Standing behind a lectern that looked looked more animated and engaged than she did, Truss gave a speech that might have been written and delivered by a computer, with a series of sentences and deadening clichés vaguely strung together, and read out with all the conviction that would once expect from a BT answering service.
It was the kind of speech to freeze the brain and crush the spirit, a speech devoid of human warmth or empathy or urgency or any sense of the multiple crises that the country now faces. Truss is only there because of the moral incontinence of the man she praised so fervently, but there was no acknowledgement of her party’s role in making it possible, and no sense of a new beginning.
There was nothing but more Tory ‘aspiration nation’ boosterism, without the thumbs-up hyperactivity of her blustering predecessor. Like a pharmacist checking the details on a prescription, Truss promised the nation that it could ‘ride out the storm’ without giving any indication that she knows what a storm is, or how people outside her shrivelled political universe will be affected by it or what she can do to help them.
A Carnival of Dullards
In its barren emptiness this speech as much an indictment of our impoverished political culture as Johnson’s florid grandiloquence. It’s impossible to believe that a leader like this can ever ‘deliver’ anything good, let alone that she can lead the country to better days.
Since 2016 the Tory Party has given the country the two worst prime ministers it is has ever had, and it would be very surprising indeed if Truss doesn’t continue that downhill trajectory. Why has this happened? Why has the most successful political party in the Western world turned itself into a carnival of dullards and narcissists?

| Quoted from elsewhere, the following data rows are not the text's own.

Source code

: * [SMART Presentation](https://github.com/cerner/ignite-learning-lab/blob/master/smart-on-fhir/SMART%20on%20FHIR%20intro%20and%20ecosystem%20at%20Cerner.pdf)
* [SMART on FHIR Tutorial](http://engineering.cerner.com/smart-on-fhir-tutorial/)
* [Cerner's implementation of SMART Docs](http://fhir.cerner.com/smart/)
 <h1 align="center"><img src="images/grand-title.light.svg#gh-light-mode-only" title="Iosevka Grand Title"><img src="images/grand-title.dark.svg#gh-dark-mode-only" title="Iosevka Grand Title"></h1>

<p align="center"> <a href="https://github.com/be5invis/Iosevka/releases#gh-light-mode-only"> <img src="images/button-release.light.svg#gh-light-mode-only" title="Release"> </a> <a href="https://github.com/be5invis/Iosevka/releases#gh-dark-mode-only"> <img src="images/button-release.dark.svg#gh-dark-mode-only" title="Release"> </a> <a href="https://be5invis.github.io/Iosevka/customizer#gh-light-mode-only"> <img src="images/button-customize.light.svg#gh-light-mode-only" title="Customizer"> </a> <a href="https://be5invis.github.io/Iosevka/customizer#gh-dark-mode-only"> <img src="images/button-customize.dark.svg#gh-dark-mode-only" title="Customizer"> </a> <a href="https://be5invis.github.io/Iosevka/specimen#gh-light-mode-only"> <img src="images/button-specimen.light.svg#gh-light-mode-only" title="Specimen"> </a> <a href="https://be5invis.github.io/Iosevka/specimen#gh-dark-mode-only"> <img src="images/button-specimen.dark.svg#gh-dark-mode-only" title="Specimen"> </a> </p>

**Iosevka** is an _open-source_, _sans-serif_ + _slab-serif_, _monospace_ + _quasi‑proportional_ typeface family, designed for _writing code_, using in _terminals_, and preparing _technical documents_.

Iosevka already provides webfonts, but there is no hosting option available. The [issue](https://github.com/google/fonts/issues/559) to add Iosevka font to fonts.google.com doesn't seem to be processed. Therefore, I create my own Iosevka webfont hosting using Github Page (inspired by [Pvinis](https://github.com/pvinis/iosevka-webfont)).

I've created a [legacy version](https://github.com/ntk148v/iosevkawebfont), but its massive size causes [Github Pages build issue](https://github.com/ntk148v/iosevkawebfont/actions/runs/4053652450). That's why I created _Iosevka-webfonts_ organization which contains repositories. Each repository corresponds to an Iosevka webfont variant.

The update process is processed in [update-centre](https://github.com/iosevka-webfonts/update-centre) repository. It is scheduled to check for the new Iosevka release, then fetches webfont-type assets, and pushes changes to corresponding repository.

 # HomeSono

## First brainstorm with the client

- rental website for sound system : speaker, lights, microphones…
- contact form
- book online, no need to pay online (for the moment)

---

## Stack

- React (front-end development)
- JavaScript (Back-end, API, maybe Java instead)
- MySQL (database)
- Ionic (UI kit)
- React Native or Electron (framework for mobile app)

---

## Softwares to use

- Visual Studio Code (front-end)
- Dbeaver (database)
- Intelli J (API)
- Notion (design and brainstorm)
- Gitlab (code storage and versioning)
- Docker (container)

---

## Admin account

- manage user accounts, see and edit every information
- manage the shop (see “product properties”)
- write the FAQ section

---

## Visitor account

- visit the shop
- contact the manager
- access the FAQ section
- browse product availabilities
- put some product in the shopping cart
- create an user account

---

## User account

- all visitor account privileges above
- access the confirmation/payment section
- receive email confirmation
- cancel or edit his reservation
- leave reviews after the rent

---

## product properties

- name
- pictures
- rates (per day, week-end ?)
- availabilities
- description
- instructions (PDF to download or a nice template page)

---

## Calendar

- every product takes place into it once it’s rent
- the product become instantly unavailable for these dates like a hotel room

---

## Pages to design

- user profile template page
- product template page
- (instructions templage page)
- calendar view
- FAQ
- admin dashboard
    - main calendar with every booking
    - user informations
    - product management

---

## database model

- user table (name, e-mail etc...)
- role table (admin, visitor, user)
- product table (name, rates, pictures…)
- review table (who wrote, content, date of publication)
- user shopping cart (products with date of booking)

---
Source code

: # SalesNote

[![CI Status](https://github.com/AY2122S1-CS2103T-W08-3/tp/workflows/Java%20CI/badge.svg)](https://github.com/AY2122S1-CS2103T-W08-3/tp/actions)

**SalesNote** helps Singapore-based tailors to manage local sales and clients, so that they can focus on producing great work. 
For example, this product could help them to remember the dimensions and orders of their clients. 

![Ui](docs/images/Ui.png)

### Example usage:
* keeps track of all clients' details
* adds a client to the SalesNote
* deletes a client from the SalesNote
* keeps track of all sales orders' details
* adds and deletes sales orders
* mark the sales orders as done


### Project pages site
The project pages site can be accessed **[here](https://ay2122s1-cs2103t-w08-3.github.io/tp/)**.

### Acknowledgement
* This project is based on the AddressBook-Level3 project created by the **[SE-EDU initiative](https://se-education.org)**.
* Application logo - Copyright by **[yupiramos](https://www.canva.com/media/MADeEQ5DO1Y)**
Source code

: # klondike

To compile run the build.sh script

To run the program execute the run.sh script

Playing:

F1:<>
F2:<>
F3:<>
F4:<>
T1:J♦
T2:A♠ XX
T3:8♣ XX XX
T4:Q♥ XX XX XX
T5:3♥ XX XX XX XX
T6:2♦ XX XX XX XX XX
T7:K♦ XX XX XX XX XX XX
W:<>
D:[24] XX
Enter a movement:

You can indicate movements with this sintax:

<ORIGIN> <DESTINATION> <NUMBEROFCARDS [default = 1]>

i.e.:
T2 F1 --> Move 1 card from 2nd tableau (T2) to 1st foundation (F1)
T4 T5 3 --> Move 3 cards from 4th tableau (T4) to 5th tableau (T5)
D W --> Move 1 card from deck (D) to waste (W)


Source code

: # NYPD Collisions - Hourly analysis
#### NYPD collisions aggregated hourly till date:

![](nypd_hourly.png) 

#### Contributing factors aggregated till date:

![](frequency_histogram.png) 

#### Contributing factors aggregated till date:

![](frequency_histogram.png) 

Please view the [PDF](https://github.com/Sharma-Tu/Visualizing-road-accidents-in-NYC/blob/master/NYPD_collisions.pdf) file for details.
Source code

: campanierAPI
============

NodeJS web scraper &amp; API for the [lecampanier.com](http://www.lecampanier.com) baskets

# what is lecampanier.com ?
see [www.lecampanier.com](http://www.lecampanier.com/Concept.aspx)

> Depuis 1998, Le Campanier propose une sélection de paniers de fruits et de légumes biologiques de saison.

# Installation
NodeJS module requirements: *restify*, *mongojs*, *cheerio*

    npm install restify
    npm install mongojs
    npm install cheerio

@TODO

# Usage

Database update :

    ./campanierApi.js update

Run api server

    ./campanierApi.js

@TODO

The answer isn’t hard to find. While Brexit in itself does not fully account for Tory Party’s moral and political disintegration, it is impossible to imagine that someone like Truss would have become prime minister without Brexit.
Having hitched its political future to a political fantasy, successive Tory governments have spent the last six years trying to make that fantasy real, or at least worth the effort and the pain that has gone into it. So far it hasn’t succeeded, but until the party - and the country for that matter - is prepared to recognise and come to terms with that failure, we will get one Tory Brexit government after another, the talent pool will become shallower, and the rhetoric more and more detached from reality.
Truss comes to this toxic pool with an opportunist’s zeal, and a streak of very rightwing neo-Thatcherism that was already evident before she voted Remain and nearly wrecked her boundless personal ambition.
Already she has disregarded the ‘big tent’ exhortations of more sensible Tories, and packed her cabinet with loyalists, Brexit zealots, and ERG luminaries. It’s difficult to avoid the conclusion that this is the administration, even more than Johnson’s, that the Brexit ‘visionaries’ see as an instrument for imposing some of their more extremist libertarian proposals regarding deregulation, tax cuts and so on.
It’s actually the last administration that you would possibly want over the coming months and years, and it will almost certainly fail to produce any positive outcomes for a bruised and battered country whose collective fate is still bound to the machinations of this awful party
Johnson will be hoping for exactly that outcome, and despite the possibility that he might one day attempt to make a comeback, we should at least celebrate the fact that he has gone, and taken Priti Patel and Dominic Raab with him. And then we should also plot and campaign for the downfall of yet another malevolent Tory government, which promises to help us ride out the storm even as it prepares to make things immeasurably worse than they are.